**Work item:** Copy the result of filtering the entries below for lines that include the string "solidPlugin".
================================
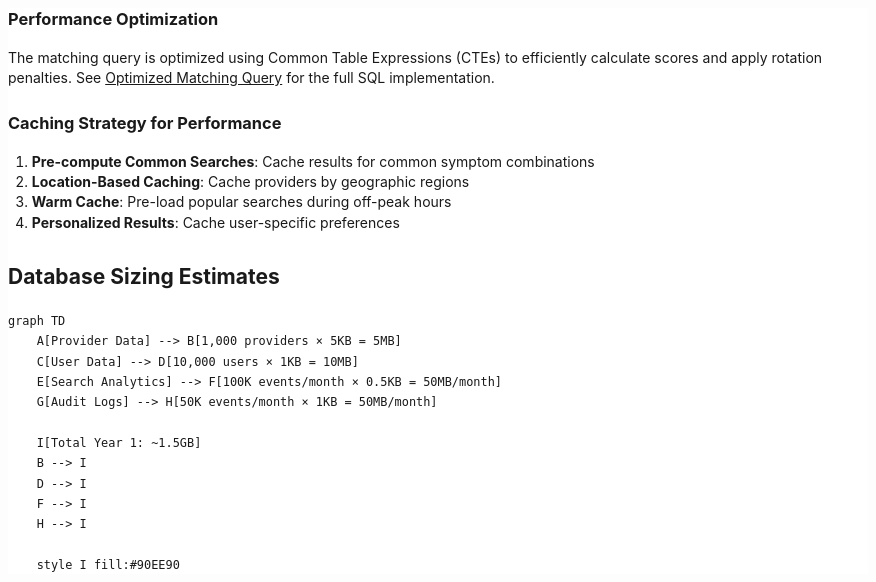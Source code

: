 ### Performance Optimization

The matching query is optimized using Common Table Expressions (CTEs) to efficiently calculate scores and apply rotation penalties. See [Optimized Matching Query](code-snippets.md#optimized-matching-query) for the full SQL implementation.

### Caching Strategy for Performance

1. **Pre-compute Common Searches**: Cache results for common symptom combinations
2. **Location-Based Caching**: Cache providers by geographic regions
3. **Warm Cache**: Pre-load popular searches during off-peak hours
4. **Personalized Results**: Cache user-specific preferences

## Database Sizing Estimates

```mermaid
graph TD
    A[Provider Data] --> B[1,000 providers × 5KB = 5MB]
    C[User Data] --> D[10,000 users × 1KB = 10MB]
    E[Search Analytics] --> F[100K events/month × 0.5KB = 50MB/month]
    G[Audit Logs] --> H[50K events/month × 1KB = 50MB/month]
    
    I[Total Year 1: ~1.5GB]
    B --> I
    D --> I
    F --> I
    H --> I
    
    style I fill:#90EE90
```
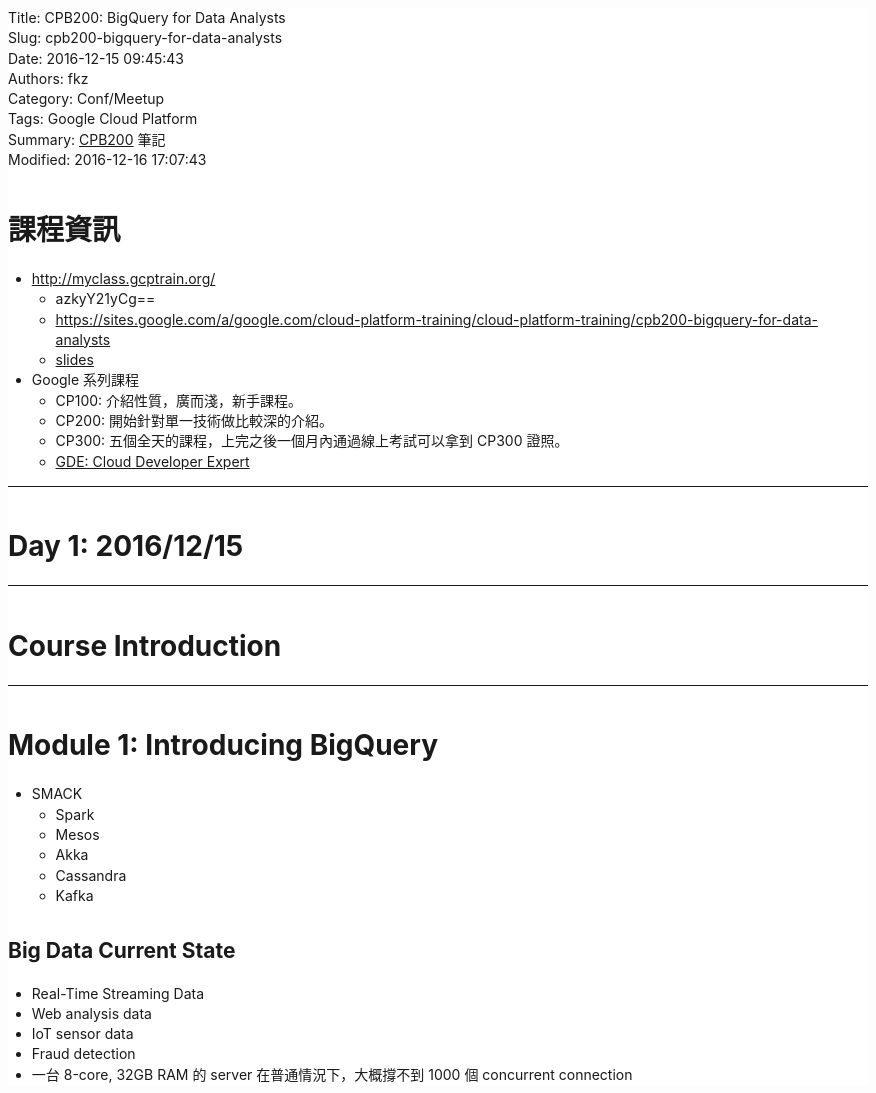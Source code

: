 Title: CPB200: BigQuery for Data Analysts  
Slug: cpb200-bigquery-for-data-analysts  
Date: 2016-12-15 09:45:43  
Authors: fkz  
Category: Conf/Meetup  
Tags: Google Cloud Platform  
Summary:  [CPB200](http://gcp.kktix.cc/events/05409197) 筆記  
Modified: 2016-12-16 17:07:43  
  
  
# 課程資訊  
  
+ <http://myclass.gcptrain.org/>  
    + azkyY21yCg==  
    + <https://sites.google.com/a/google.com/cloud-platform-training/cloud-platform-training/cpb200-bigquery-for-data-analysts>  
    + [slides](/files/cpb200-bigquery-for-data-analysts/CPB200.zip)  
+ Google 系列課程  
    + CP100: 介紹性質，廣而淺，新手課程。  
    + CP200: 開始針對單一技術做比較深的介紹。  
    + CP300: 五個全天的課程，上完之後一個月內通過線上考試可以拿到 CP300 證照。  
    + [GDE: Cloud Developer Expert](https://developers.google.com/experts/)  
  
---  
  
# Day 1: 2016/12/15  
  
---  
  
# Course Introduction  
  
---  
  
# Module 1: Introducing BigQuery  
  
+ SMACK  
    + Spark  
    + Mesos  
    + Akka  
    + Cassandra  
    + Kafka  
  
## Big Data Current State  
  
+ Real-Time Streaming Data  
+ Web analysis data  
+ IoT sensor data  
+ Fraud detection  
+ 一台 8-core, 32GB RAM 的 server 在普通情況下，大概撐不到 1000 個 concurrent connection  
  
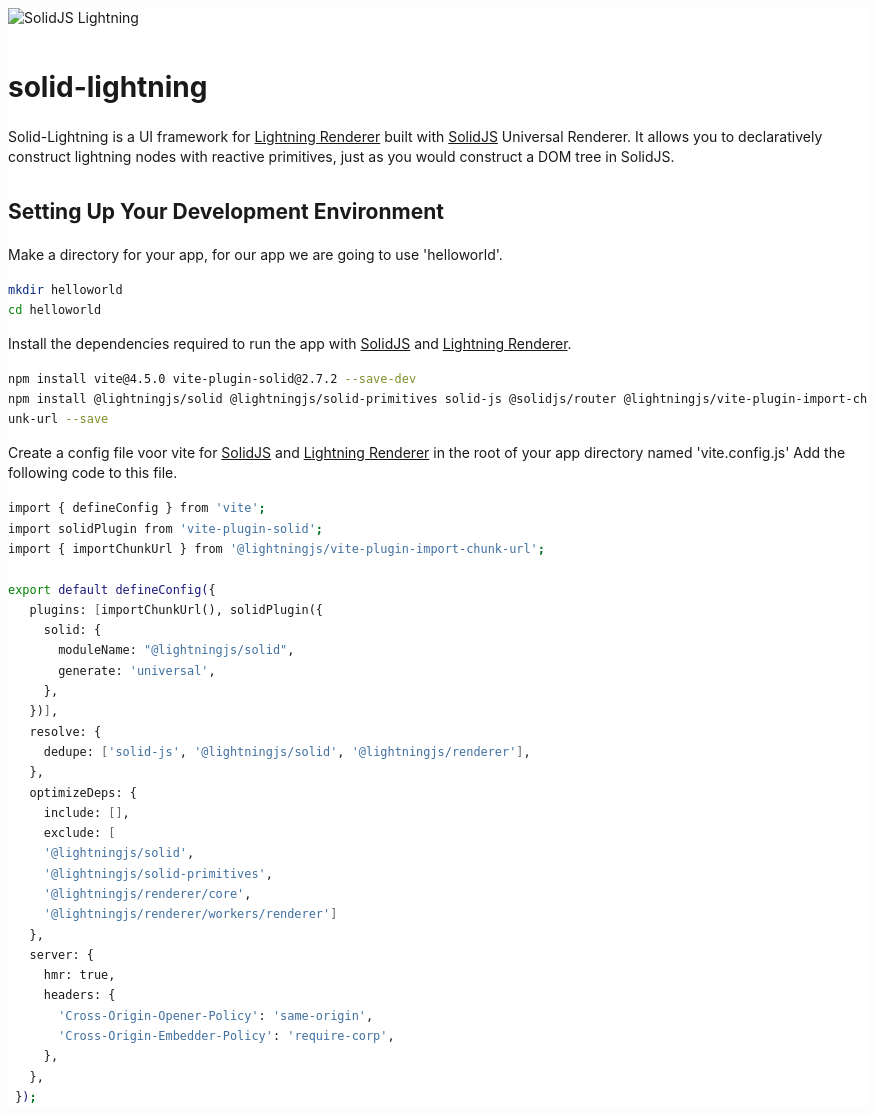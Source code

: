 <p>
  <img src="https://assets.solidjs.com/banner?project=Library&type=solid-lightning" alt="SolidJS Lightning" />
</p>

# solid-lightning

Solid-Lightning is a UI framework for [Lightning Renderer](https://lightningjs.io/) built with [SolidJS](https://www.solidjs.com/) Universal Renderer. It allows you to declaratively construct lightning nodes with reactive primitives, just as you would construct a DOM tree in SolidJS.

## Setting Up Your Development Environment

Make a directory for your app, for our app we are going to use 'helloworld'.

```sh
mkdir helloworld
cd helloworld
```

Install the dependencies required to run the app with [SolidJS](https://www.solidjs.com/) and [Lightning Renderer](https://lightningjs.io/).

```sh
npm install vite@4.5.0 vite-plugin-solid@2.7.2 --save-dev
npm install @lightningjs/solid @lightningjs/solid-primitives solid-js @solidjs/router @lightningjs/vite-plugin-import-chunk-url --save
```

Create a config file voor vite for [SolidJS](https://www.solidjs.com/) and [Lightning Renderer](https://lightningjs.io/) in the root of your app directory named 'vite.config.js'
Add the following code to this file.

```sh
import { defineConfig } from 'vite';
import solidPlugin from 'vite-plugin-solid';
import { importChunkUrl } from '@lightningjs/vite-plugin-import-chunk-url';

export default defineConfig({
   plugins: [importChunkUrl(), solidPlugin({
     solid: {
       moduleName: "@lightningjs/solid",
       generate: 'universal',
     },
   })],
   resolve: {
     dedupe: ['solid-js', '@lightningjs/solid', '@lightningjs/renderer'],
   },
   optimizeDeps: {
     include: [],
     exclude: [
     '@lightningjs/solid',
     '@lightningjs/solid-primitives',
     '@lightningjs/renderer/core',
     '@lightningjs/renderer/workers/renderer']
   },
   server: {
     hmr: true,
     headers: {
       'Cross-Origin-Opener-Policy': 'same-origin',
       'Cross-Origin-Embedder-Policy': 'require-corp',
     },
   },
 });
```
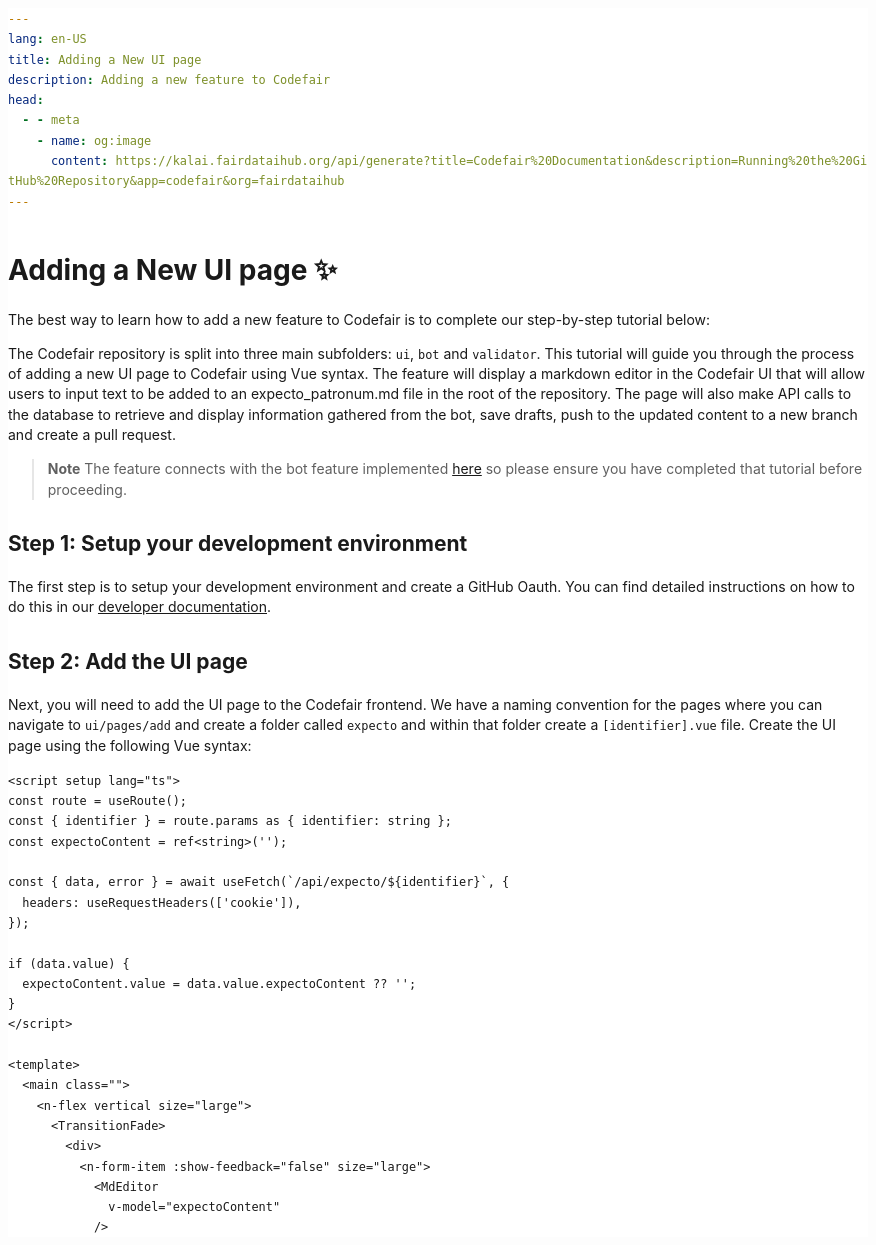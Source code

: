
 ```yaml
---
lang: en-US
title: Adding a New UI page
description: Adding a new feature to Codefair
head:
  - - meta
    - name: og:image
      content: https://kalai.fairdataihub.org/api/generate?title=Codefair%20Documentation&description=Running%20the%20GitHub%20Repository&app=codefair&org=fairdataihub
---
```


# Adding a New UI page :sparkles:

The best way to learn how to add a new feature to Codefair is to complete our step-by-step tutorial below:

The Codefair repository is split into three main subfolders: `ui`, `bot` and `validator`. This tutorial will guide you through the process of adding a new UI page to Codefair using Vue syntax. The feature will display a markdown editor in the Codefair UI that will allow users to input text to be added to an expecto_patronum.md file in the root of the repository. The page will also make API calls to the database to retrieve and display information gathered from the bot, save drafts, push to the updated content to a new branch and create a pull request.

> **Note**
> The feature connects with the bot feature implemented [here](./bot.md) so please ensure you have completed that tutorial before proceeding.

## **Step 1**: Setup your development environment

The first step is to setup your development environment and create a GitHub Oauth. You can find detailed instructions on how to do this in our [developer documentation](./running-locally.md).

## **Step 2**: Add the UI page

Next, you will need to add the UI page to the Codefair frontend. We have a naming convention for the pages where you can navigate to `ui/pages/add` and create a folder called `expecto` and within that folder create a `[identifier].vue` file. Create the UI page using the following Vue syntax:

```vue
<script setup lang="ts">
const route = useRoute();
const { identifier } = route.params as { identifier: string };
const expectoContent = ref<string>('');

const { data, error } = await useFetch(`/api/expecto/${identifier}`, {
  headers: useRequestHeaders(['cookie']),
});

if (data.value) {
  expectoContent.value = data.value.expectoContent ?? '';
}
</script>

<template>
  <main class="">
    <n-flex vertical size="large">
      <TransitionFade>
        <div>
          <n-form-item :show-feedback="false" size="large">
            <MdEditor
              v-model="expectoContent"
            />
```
================================
**Task answer:**
import solidPlugin from 'vite-plugin-solid';
   plugins: [importChunkUrl(), solidPlugin({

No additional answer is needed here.